Please note that Israeli couscous may be difficult to find. If you are in Canada, President’s Choice Black Label line offers it.

Mediterranean Roasted Vegetables and Pearl Pasta Salad 


3 tablespoons extra virgin olive oil
3 cloves fresh garlic (minced)
zest of 1 lemon
3 tablespoons fresh lemon juice
2 teaspoons finely chopped fresh rosemary
2 teaspoons finely chopped fresh chives
2 tablespoons finely chopped fresh parsley

Roasted Vegetables

8 ounces fresh mushrooms (halved if large)
2 medium bell peppers (I used one red and one yellow)
1 medium red onion (peeled and cut into eighths)
1 medium sweet yellow onion (peeled and cut into eighths)
2 small zucchini (halved, cut into 1/2 inch slices)
1 medium carrots (peeled and slices into 1/2 inch inch diagonal slices)
1 teaspoon honey
1 1/2 cups pearl pasta (cooked using chicken broth)
2 cups fresh spinach
2 teaspoons extra virgin olive oil
1 1/2 cups cherry/ grape tomatoes

Directions can be found at The Cafe Sucre Farine. Recipe adapted from The Cafe Sucre Farine by Chris.
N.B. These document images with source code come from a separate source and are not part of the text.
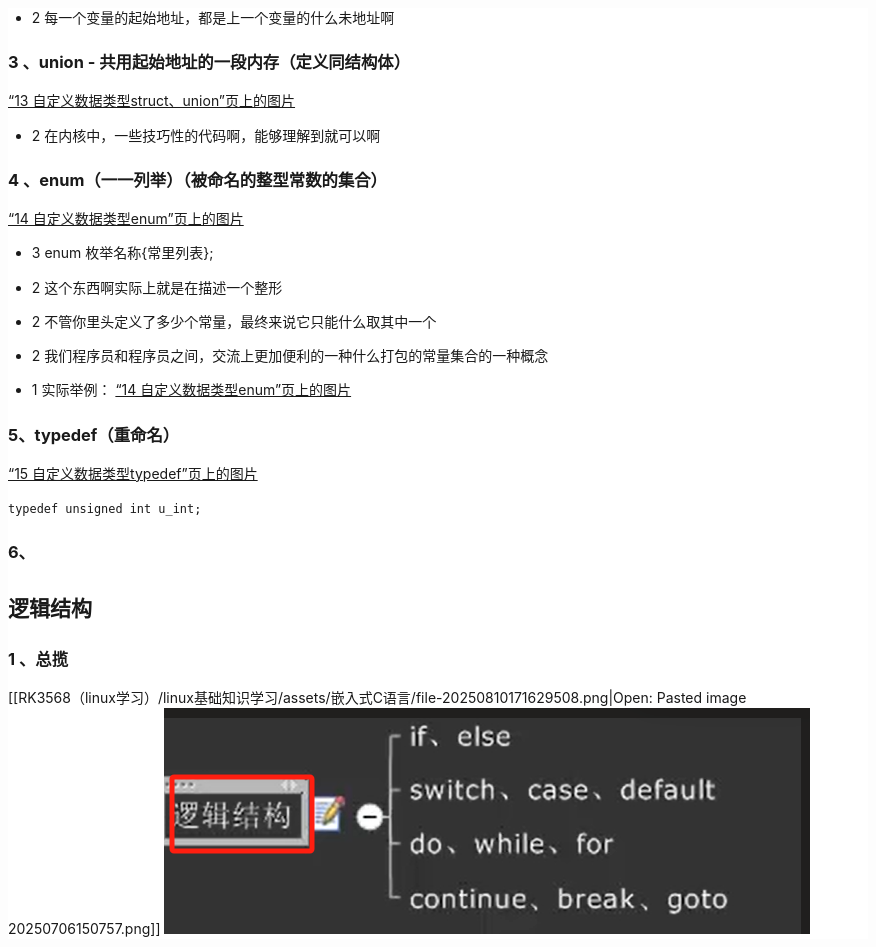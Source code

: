 - 2 每一个变量的起始地址，都是上一个变量的什么未地址啊

### 3 、union - 共用起始地址的一段内存（定义同结构体）
[“13 自定义数据类型struct、union”页上的图片](onenote:#13%20自定义数据类型struct、union&section-id={2C7898E3-CF4E-4DD6-BB38-515BCA6A7286}&page-id={7B6E5E10-84A3-42FE-9A7B-F5CC9B56592C}&object-id={7C3D0F36-EA3C-4DC8-9C44-A300DD6BE64B}&7D&base-path=https://d.docs.live.net/52d4b76bb0ffcf51/Documents/\(RK3568\)Linux驱动开发/嵌入式C语言/嵌入式C语言.one)

- 2 在内核中，一些技巧性的代码啊，能够理解到就可以啊
### 4 、enum（一一列举）（被命名的整型常数的集合）
[“14 自定义数据类型enum”页上的图片](onenote:#14%20自定义数据类型enum&section-id={2C7898E3-CF4E-4DD6-BB38-515BCA6A7286}&page-id={FFAB0191-DA96-48D3-816A-4F61E263365F}&object-id={A3E883FE-0E76-436C-877A-15DAA4E8C17C}&29&base-path=https://d.docs.live.net/52d4b76bb0ffcf51/Documents/\(RK3568\)Linux驱动开发/嵌入式C语言/嵌入式C语言.one)

- 3 enum 枚举名称{常里列表};

- 2 这个东西啊实际上就是在描述一个整形
- 2 不管你里头定义了多少个常量，最终来说它只能什么取其中一个
- 2 我们程序员和程序员之间，交流上更加便利的一种什么打包的常量集合的一种概念

- 1 实际举例： [“14 自定义数据类型enum”页上的图片](onenote:#14%20自定义数据类型enum&section-id={2C7898E3-CF4E-4DD6-BB38-515BCA6A7286}&page-id={FFAB0191-DA96-48D3-816A-4F61E263365F}&object-id={A3E883FE-0E76-436C-877A-15DAA4E8C17C}&B9&base-path=https://d.docs.live.net/52d4b76bb0ffcf51/Documents/\(RK3568\)Linux驱动开发/嵌入式C语言/嵌入式C语言.one)
### 5、typedef（重命名）
[“15 自定义数据类型typedef”页上的图片](onenote:#15%20自定义数据类型typedef&section-id={2C7898E3-CF4E-4DD6-BB38-515BCA6A7286}&page-id={645B1E1D-3052-4780-ACAB-7F0AF0CCD2AB}&object-id={7F91BB18-C052-4B4C-9BA5-5868E37A33DF}&12&base-path=https://d.docs.live.net/52d4b76bb0ffcf51/Documents/\(RK3568\)Linux驱动开发/嵌入式C语言/嵌入式C语言.one)

`typedef unsigned int u_int;`

### 6、


## 逻辑结构
### 1 、总揽
[[RK3568（linux学习）/linux基础知识学习/assets/嵌入式C语言/file-20250810171629508.png|Open: Pasted image 20250706150757.png]]
![RK3568（linux学习）/linux基础知识学习/assets/嵌入式C语言/file-20250810171629508.png](assets/嵌入式C语言/file-20250810171629508.png)
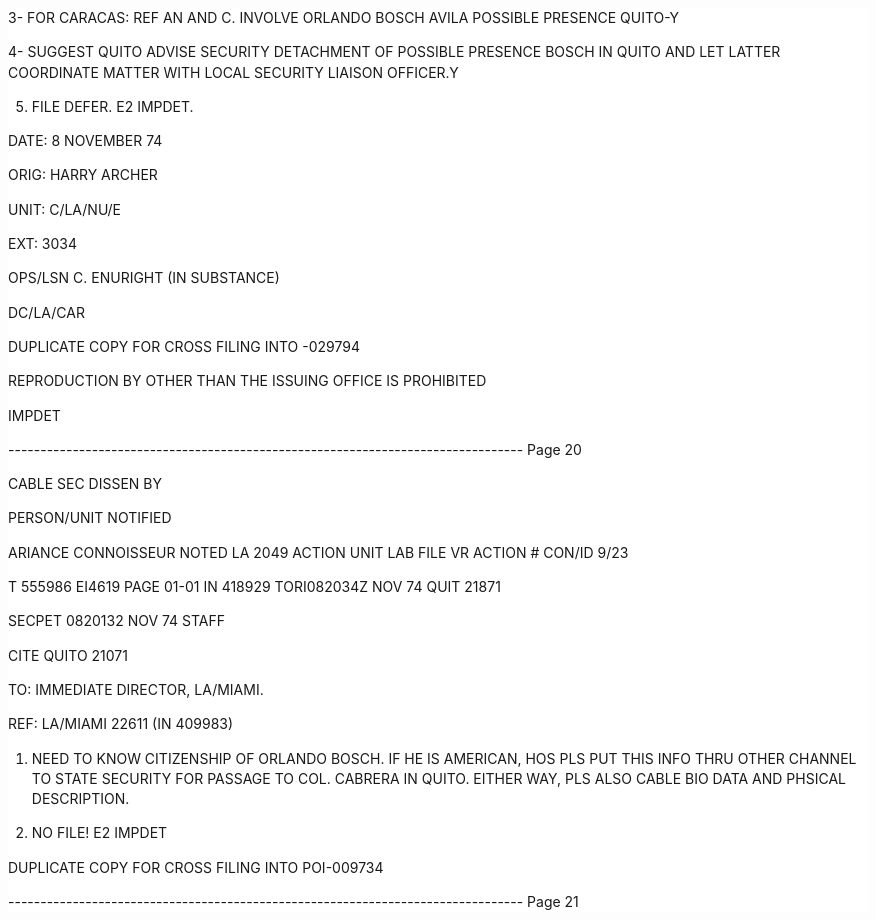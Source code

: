 3- FOR CARACAS: REF AN AND C. INVOLVE ORLANDO BOSCH AVILA POSSIBLE PRESENCE QUITO-Y

4- SUGGEST QUITO ADVISE SECURITY DETACHMENT OF POSSIBLE PRESENCE BOSCH IN QUITO AND LET LATTER COORDINATE MATTER WITH LOCAL SECURITY LIAISON OFFICER.Y

5. FILE DEFER. E2 IMPDET.

DATE: 8 NOVEMBER 74

ORIG: HARRY ARCHER

UNIT: C/LA/NU/E

EXT: 3034

OPS/LSN C. ENURIGHT (IN SUBSTANCE)

DC/LA/CAR

DUPLICATE COPY
FOR CROSS FILING
INTO -029794

REPRODUCTION BY OTHER THAN THE ISSUING OFFICE IS PROHIBITED

IMPDET


-------------------------------------------------------------------------------- Page 20

CABLE SEC DISSEN BY

PERSON/UNIT NOTIFIED

ARIANCE CONNOISSEUR NOTED LA 2049
ACTION UNIT
LAB FILE VR
ACTION # CON/ID 9/23

T 555986 EI4619 PAGE 01-01 IN 418929
TORI082034Z NOV 74 QUIT 21871

SECPET 0820132 NOV 74 STAFF

CITE QUITO 21071

TO: IMMEDIATE DIRECTOR, LA/MIAMI.

REF: LA/MIAMI 22611 (IN 409983)

1. NEED TO KNOW CITIZENSHIP OF ORLANDO BOSCH. IF HE
   IS AMERICAN, HOS PLS PUT THIS INFO THRU OTHER CHANNEL TO
   STATE SECURITY FOR PASSAGE TO COL. CABRERA IN QUITO.
   EITHER WAY, PLS ALSO CABLE BIO DATA AND PHSICAL DESCRIPTION.

2. NO FILE! E2 IMPDET

DUPLICATE COPY
FOR CROSS FILING
INTO POI-009734


-------------------------------------------------------------------------------- Page 21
Yes, it turned out well! I really enjoyed the texture of the couscous. My mother not so much but she enjoyed the roasted vegetables.

I recommend that anyone making this recipe, do so with a buddy as there is a lot of chopping to do and an extra set of hands makes a difference. I ended up chopping some of my vegetables a bit smaller so they would cook a bit faster. Half inch carrot slices just don’t cut it for me.

We made a few alterations to the vinaigrette. I recently learnt that I do not like Rosemary and so I did not put any in and we did not have any chives therefore those were excluded as well. The flavour was a subtle lemon, olive taste and I thought it was so-so. My mother really enjoyed it. I’m still dreaming of the dressing I had the first time I tried pearl pasta. Perhaps next time I’ll try something with a little bit more zip? Maybe a dash of balsamic vinaigrette?

My final verdict: This dish is great if you are looking for something vegetarian with light flavours. It would work well as a summer side salad!